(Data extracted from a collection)
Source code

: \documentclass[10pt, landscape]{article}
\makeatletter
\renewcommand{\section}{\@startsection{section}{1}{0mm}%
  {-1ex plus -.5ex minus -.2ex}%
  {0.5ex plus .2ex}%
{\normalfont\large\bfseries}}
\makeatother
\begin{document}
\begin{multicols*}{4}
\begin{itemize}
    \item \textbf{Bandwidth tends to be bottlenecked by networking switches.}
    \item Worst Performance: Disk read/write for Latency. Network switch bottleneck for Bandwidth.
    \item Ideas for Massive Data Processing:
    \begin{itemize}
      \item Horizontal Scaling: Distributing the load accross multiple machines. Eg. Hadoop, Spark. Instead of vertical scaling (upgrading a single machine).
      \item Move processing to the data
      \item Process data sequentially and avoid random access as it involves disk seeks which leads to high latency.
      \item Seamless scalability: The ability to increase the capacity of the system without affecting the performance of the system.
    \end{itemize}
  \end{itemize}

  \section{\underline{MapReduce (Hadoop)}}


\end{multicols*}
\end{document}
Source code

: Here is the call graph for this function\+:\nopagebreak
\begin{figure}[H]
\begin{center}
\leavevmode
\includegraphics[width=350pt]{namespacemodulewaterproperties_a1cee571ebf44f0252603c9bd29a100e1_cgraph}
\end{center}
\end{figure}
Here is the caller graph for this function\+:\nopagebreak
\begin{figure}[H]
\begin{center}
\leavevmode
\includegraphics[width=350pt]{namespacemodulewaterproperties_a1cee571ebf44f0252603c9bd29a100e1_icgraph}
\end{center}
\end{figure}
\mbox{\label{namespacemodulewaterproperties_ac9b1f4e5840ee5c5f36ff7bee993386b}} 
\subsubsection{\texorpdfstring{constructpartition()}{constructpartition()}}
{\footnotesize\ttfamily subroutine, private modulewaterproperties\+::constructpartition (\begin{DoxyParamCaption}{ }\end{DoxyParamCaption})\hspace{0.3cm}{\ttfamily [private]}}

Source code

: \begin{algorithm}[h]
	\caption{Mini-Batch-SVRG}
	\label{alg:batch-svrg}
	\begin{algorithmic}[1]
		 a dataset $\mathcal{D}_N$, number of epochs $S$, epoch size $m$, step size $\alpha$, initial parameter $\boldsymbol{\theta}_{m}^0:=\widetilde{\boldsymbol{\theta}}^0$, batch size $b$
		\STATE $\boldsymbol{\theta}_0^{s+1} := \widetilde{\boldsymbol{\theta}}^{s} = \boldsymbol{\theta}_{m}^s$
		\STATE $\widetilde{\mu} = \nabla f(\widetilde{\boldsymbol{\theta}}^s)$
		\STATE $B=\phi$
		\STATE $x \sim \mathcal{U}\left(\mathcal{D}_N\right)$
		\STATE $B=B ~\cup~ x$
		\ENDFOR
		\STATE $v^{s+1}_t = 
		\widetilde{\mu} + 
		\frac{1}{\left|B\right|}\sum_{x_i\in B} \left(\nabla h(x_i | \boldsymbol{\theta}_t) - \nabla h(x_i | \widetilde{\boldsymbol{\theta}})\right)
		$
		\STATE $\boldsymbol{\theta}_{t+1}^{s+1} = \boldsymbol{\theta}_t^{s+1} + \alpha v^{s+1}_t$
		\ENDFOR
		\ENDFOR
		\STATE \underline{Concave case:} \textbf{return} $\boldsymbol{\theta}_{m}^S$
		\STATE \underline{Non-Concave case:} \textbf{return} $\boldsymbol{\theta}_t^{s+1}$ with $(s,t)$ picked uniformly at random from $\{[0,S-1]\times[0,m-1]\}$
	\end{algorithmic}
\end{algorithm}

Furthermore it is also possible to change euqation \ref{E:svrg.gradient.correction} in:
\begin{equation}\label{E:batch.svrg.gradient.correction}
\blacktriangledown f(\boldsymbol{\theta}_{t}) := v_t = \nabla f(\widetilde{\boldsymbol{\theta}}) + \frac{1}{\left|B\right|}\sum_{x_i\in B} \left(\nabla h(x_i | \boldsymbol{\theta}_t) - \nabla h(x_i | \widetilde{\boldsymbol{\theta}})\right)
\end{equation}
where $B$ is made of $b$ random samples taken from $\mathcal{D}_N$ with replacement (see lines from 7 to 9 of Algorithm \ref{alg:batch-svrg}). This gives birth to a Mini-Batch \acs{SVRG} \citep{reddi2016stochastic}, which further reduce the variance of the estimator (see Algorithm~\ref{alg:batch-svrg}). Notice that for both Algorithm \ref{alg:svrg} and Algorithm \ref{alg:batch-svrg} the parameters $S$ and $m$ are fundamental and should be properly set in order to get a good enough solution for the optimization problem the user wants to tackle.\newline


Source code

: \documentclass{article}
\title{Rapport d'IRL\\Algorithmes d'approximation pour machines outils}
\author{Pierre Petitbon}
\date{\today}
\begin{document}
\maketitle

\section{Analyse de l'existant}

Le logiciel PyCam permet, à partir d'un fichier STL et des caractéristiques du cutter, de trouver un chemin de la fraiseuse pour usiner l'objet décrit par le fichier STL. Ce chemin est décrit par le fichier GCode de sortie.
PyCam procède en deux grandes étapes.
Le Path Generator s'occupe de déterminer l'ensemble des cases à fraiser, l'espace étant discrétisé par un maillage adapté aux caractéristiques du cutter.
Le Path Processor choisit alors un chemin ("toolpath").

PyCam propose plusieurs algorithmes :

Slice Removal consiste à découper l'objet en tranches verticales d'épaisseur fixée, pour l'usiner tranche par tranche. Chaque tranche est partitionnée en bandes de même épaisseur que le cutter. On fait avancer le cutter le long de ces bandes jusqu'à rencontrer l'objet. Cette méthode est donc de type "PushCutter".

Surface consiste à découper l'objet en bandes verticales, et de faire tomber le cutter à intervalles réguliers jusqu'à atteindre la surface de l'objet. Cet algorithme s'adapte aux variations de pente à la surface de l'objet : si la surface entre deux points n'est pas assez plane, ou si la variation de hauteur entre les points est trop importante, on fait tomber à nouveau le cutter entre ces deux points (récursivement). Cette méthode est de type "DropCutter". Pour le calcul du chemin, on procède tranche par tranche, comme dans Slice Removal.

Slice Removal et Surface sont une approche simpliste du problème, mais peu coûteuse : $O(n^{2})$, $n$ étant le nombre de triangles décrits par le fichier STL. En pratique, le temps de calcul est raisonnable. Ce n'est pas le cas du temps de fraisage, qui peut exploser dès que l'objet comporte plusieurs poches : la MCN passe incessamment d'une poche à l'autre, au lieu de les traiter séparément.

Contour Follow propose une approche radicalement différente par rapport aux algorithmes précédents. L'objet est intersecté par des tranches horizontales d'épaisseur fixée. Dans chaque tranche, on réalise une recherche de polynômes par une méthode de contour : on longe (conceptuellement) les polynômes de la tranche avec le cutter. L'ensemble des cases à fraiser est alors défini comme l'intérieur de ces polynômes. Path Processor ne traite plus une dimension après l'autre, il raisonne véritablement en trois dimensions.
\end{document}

- TASK ITEM: Tally up the lines in the records that contain the word "nopagebreak" and give only the total.

- ANSWER TO THIS PROBLEM: 2